EXCERPTED RECORDS:
┄┄┄┄┄┄

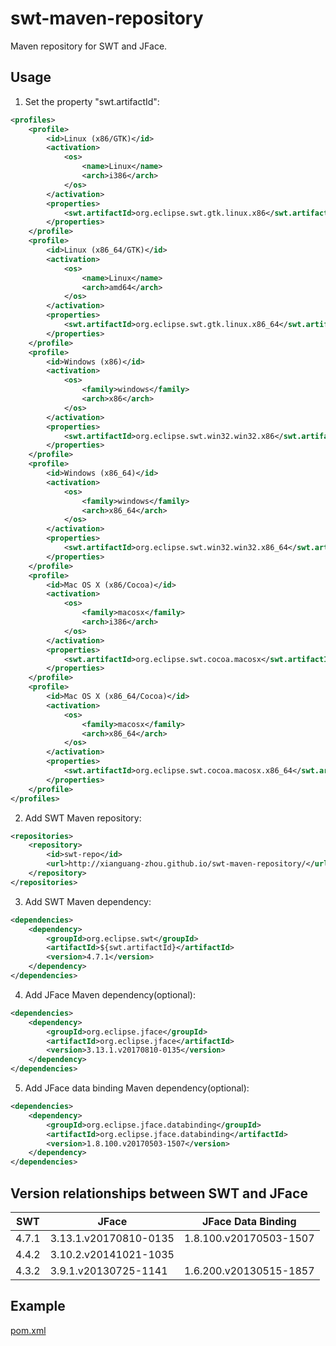 # swt-maven-repository

Maven repository for SWT and JFace.

## Usage

1. Set the property "swt.artifactId":

```xml
<profiles>
	<profile>
		<id>Linux (x86/GTK)</id>
		<activation>
			<os>
				<name>Linux</name>
				<arch>i386</arch>
			</os>
		</activation>
		<properties>
			<swt.artifactId>org.eclipse.swt.gtk.linux.x86</swt.artifactId>
		</properties>
	</profile>
	<profile>
		<id>Linux (x86_64/GTK)</id>
		<activation>
			<os>
				<name>Linux</name>
				<arch>amd64</arch>
			</os>
		</activation>
		<properties>
			<swt.artifactId>org.eclipse.swt.gtk.linux.x86_64</swt.artifactId>
		</properties>
	</profile>
	<profile>
		<id>Windows (x86)</id>
		<activation>
			<os>
				<family>windows</family>
				<arch>x86</arch>
			</os>
		</activation>
		<properties>
			<swt.artifactId>org.eclipse.swt.win32.win32.x86</swt.artifactId>
		</properties>
	</profile>
	<profile>
		<id>Windows (x86_64)</id>
		<activation>
			<os>
				<family>windows</family>
				<arch>x86_64</arch>
			</os>
		</activation>
		<properties>
			<swt.artifactId>org.eclipse.swt.win32.win32.x86_64</swt.artifactId>
		</properties>
	</profile>
	<profile>
		<id>Mac OS X (x86/Cocoa)</id>
		<activation>
			<os>
				<family>macosx</family>
				<arch>i386</arch>
			</os>
		</activation>
		<properties>
			<swt.artifactId>org.eclipse.swt.cocoa.macosx</swt.artifactId>
		</properties>
	</profile>
	<profile>
		<id>Mac OS X (x86_64/Cocoa)</id>
		<activation>
			<os>
				<family>macosx</family>
				<arch>x86_64</arch>
			</os>
		</activation>
		<properties>
			<swt.artifactId>org.eclipse.swt.cocoa.macosx.x86_64</swt.artifactId>
		</properties>
	</profile>	
</profiles>
```

2. Add SWT Maven repository:

```xml
<repositories>
	<repository>
		<id>swt-repo</id>
		<url>http://xianguang-zhou.github.io/swt-maven-repository/</url>
	</repository>
</repositories>
```

3. Add SWT Maven dependency:

```xml
<dependencies>
	<dependency>
		<groupId>org.eclipse.swt</groupId>
		<artifactId>${swt.artifactId}</artifactId>
		<version>4.7.1</version>
	</dependency>
</dependencies>
```

4. Add JFace Maven dependency(optional):

```xml
<dependencies>
	<dependency>
		<groupId>org.eclipse.jface</groupId>
		<artifactId>org.eclipse.jface</artifactId>
		<version>3.13.1.v20170810-0135</version>
	</dependency>
</dependencies>
```

5. Add JFace data binding Maven dependency(optional):

```xml
<dependencies>
	<dependency>
		<groupId>org.eclipse.jface.databinding</groupId>
		<artifactId>org.eclipse.jface.databinding</artifactId>
		<version>1.8.100.v20170503-1507</version>
	</dependency>
</dependencies>
```

## Version relationships between SWT and JFace

| SWT         | JFace                 | JFace Data Binding     |
| ----------- | --------------------- | ---------------------- |
| 4.7.1       | 3.13.1.v20170810-0135 | 1.8.100.v20170503-1507 |
| 4.4.2       | 3.10.2.v20141021-1035 |                        |
| 4.3.2       | 3.9.1.v20130725-1141  | 1.6.200.v20130515-1857 |

## Example

[pom.xml](pom.xml)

┄┄┄┄┄┄

REQUIREMENT: Your reply must reproduce all of the entries exactly and contain no pictures.

TASK OUTPUT:
 # swt-maven-repository

Maven repository for SWT and JFace.

## Usage

1. Set the property "swt.artifactId":

```xml
<profiles>
	<profile>
		<id>Linux (x86/GTK)</id>
		<activation>
			<os>
				<name>Linux</name>
				<arch>i386</arch>
			</os>
		</activation>
		<properties>
			<swt.artifactId>org.eclipse.swt.gtk.linux.x86</swt.artifactId>
		</properties>
	</profile>
	<profile>
		<id>Linux (x86_64/GTK)</id>
		<activation>
			<os>
				<name>Linux</name>
				<arch>amd64</arch>
			</os>
		</activation>
		<properties>
			<swt.artifactId>org.eclipse.swt.gtk.linux.x86_64</swt.artifactId>
		</properties>
	</profile>
	<profile>
		<id>Windows (x86)</id>
		<activation>
			<os>
				<family>windows</family>
				<arch>x86</arch>
			</os>
		</activation>
		<properties>
			<swt.artifactId>org.eclipse.swt.win32.win32.x86</swt.artifactId>
		</properties>
	</profile>
	<profile>
		<id>Windows (x86_64)</id>
		<activation>
			<os>
				<family>windows</family>
				<arch>x86_64</arch>
			</os>
		</activation>
		<properties>
			<swt.artifactId>org.eclipse.swt.win32.win32.x86_64</swt.artifactId>
		</properties>
	</profile>
	<profile>
		<id>Mac OS X (x86/Cocoa)</id>
		<activation>
			<os>
				<family>macosx</family>
				<arch>i386</arch>
			</os>
		</activation>
		<properties>
			<swt.artifactId>org.eclipse.swt.cocoa.macosx</swt.artifactId>
		</properties>
	</profile>
	<profile>
		<id>Mac OS X (x86_64/Cocoa)</id>
		<activation>
			<os>
				<family>macosx</family>
				<arch>x86_64</arch>
			</os>
		</activation>
		<properties>
			<swt.artifactId>org.eclipse.swt.cocoa.macosx.x86_64</swt.artifactId>
		</properties>
	</profile>	
</profiles>
```

2. Add SWT Maven repository:

```xml
<repositories>
	<repository>
		<id>swt-repo</id>
		<url>http://xianguang-zhou.github.io/swt-maven-repository/</url>
	</repository>
</repositories>
```

3. Add SWT Maven dependency:

```xml
<dependencies>
	<dependency>
		<groupId>org.eclipse.swt</groupId>
		<artifactId>${swt.artifactId}</artifactId>
		<version>4.7.1</version>
	</dependency>
</dependencies>
```

4. Add JFace Maven dependency(optional):

```xml
<dependencies>
	<dependency>
		<groupId>org.eclipse.jface</groupId>
		<artifactId>org.eclipse.jface</artifactId>
		<version>3.13.1.v20170810-0135</version>
	</dependency>
</dependencies>
```

5. Add JFace data binding Maven dependency(optional):

```xml
<dependencies>
	<dependency>
		<groupId>org.eclipse.jface.databinding</groupId>
		<artifactId>org.eclipse.jface.databinding</artifactId>
		<version>1.8.100.v20170503-1507</version>
	</dependency>
</dependencies>
```

## Version relationships between SWT and JFace

| SWT         | JFace                 | JFace Data Binding     |
| ----------- | --------------------- | ---------------------- |
| 4.7.1       | 3.13.1.v20170810-0135 | 1.8.100.v20170503-1507 |
| 4.4.2       | 3.10.2.v20141021-1035 |                        |
| 4.3.2       | 3.9.1.v20130725-1141  | 1.6.200.v20130515-1857 |

## Example

[pom.xml](pom.xml)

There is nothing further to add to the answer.